No one at the time could expect a man like Reeve to become a controversial figure, especially after his accident when he became the A-list face of disability. But, many in the disabled community took issue with the actor’s intentions to one day walk again, insulted by the idea that people need to be “cured” to live a fulfilling life. Through interviews with Reeve’s three children, his first wife, former doctors, friends, and actors Jeff Daniels, Whoopi Goldberg, Susan Sarandon, and Glenn Close, the complete picture of who Reeve was and his dedication to better himself becomes crystal clear.
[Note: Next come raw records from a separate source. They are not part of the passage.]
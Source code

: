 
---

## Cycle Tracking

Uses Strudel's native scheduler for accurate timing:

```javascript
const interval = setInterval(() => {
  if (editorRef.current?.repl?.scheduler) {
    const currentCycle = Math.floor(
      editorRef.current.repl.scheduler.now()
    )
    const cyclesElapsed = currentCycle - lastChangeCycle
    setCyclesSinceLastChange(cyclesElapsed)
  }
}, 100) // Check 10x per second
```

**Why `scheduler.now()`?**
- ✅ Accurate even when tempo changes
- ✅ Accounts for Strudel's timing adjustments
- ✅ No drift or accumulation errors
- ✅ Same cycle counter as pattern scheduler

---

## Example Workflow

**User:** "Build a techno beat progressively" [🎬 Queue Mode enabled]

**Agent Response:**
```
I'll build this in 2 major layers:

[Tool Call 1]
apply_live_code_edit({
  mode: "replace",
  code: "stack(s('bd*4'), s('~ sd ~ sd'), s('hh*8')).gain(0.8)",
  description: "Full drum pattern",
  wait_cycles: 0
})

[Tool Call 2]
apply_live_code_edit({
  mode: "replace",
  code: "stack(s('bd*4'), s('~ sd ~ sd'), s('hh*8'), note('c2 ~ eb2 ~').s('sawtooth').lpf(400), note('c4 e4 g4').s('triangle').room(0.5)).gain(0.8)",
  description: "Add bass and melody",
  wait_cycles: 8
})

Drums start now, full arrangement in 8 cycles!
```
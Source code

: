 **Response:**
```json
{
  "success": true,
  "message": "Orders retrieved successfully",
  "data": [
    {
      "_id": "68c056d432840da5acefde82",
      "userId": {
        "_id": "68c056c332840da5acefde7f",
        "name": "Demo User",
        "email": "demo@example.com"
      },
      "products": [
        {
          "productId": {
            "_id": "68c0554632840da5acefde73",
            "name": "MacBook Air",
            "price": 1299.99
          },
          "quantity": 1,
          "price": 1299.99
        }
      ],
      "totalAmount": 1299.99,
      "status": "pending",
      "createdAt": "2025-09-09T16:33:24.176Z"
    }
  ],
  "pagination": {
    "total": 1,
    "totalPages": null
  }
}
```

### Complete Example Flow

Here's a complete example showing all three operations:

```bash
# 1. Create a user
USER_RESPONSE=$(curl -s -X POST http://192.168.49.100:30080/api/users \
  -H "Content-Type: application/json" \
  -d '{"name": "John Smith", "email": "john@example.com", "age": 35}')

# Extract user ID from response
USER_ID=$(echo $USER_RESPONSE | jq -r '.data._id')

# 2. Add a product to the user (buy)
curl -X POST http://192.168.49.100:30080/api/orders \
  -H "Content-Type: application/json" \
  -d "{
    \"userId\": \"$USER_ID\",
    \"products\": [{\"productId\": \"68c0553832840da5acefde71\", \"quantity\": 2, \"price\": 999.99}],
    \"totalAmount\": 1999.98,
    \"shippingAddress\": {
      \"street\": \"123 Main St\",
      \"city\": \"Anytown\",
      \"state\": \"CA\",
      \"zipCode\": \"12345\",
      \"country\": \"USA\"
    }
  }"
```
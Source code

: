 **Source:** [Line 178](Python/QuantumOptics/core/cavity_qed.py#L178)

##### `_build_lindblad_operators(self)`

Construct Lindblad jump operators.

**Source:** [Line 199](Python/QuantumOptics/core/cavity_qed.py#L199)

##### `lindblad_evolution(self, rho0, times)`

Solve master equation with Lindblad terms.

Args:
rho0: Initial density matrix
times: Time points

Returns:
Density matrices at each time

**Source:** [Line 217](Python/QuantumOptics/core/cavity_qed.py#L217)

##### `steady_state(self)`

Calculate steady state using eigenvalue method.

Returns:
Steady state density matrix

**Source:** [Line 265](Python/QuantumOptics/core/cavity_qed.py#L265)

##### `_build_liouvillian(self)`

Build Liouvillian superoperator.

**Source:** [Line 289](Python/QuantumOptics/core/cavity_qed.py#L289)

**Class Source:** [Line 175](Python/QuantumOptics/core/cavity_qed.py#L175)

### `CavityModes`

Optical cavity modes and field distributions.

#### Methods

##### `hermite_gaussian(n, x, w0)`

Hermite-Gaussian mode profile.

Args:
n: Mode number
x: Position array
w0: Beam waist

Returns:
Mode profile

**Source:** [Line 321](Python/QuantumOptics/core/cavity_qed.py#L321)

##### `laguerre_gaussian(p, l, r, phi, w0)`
But Reeve wasn’t someone who just gave into his quadriplegia without some sort of a fight. He took roles as disabled characters post-accident, most notably in the 1998 made-for-television revival of “Rear Window,” and also created jobs for himself behind the camera as a director and producer. His activism brought him standing ovations during surprise appearances at the Academy Awards and the 1996 Democratic National Convention, the latter of which he made a speech about the importance of family values and putting disability front and center as a cause to focus on in the public’s attention.
Yet, this isn’t just Chris’s journey, as the documentary’s focus readjusts to his second wife, Dana, and her struggles in caring for her husband through sickness and health. The two started a now famous foundation to fund research to help treat several diseases. Dana’s struggles continued after her husband’s death when, in 2006, she succumbed to a heartbreaking diagnosis of lung cancer. Archival audio of Christopher and Dana Reeve serves as narration for the film’s depictions. Bonhôte and Ettedgui employ computer-generated animation of a well-sculpted superhero figure that aids in steady transitions as the figure is inflicted with green Kryptonite, Superman’s one weakness.
“Super/Man: The Christopher Reeve Story” is a film about pain and the ultimate strength of adversity as well as a tearjerker steeped in discovering who Reeve was and his experiences in straddling the line of being polarizing and inspiring simultaneously. As difficult as it was on his acting career and personal life, his 1995 accident brought his family closer together and opened the world up to understanding the challenges between hope and expectation.
Christopher Reeve once spoke about his altered point of view and the network of Hollywood actors and politicians he reached out to in order to affect change. “America does not let its needy citizens fend for themselves,” he stated in one monumental speech. This documentary proves Reeve was indeed a man made of steel.
“Super/Man: The Christopher Reeve Story” is a sales title at Sundance.